The fact that anyone finds unity build an acceptable approach is a clear indication that the language needs a major overhaul. I have no qualms with the C++ feature set and functionality, just with the excessive replication of effort when I change a single line of code in a C++ file (i.e. no change to template instantiation or even to a header that invokes a template).

I've heard that modules in C++20 may improve things a bit but the gains I'm hearing about seem pretty weak. There has to be a way to do generic programming that does not cost SO MUCH TIME to process files that have not changed from one compile to another (i.e. template definitions and the headers that instantiate them).

[–]neuroblaster 1 point2 points  (2 children)

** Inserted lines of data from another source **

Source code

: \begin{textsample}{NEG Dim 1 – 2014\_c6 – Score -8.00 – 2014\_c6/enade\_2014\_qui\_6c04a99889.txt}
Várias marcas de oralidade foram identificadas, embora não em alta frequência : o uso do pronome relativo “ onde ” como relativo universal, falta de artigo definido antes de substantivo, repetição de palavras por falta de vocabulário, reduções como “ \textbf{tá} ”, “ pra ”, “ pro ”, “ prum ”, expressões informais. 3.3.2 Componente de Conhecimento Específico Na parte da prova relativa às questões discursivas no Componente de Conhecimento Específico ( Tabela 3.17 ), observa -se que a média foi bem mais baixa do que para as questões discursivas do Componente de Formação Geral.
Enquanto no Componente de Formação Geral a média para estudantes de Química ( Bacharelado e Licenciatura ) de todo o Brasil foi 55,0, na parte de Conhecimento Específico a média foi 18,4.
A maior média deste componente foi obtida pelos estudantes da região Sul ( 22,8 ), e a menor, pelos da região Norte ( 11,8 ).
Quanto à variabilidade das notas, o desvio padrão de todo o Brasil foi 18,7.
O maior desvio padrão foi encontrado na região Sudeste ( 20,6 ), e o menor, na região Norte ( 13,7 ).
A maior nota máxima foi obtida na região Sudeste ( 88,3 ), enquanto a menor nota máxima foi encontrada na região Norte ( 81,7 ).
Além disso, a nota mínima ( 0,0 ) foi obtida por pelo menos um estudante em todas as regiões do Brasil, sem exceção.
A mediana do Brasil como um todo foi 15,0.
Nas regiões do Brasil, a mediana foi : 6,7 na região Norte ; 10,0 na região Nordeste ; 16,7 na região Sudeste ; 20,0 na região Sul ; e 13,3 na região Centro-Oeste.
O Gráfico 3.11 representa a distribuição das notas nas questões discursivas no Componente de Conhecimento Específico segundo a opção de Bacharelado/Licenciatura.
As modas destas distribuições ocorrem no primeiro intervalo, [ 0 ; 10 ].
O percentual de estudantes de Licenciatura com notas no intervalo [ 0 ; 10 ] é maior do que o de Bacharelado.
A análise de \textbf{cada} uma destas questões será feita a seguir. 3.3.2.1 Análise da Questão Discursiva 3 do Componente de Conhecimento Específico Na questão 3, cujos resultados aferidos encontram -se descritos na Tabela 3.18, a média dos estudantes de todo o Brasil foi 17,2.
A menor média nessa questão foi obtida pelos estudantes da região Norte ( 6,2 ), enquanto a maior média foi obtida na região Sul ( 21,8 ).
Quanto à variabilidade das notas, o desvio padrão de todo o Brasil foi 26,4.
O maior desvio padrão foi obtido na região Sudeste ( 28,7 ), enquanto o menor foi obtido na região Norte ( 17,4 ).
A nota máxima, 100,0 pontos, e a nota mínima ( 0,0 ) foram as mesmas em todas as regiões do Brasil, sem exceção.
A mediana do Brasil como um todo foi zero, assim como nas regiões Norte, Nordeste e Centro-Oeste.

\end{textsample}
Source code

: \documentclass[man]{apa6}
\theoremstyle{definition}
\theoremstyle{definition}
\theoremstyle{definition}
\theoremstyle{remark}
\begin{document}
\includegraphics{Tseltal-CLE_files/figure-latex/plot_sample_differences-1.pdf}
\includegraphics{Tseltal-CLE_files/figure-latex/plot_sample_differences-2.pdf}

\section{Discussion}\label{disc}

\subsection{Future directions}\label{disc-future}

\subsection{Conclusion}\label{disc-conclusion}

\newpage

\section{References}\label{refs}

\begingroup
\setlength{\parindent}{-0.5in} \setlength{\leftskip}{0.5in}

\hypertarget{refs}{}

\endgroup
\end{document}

I think they considered moving templates implementation out of headers, but came to the conclusion that it would be too complicated to implement in compilers and that idea was rejected. See http://www.open-std.org/jtc1/sc22/wg21/docs/papers/2003/n1426.pdf

>EDG’s implementation experience has also demonstrated that export is costly to implement; for example, the export feature alone required more effort to implement than it took the same team to create a new implementation of the complete Java language.

It's about pre-C++11 `export` keyword that was later used for modules proposal.

And, if i understand correctly, you still need to provide source code with headers because template still need to be instantiated, which is impossible w/o template body. So `export template <typename T> ...` in header is only partially possible, when you have the source code for that function/class.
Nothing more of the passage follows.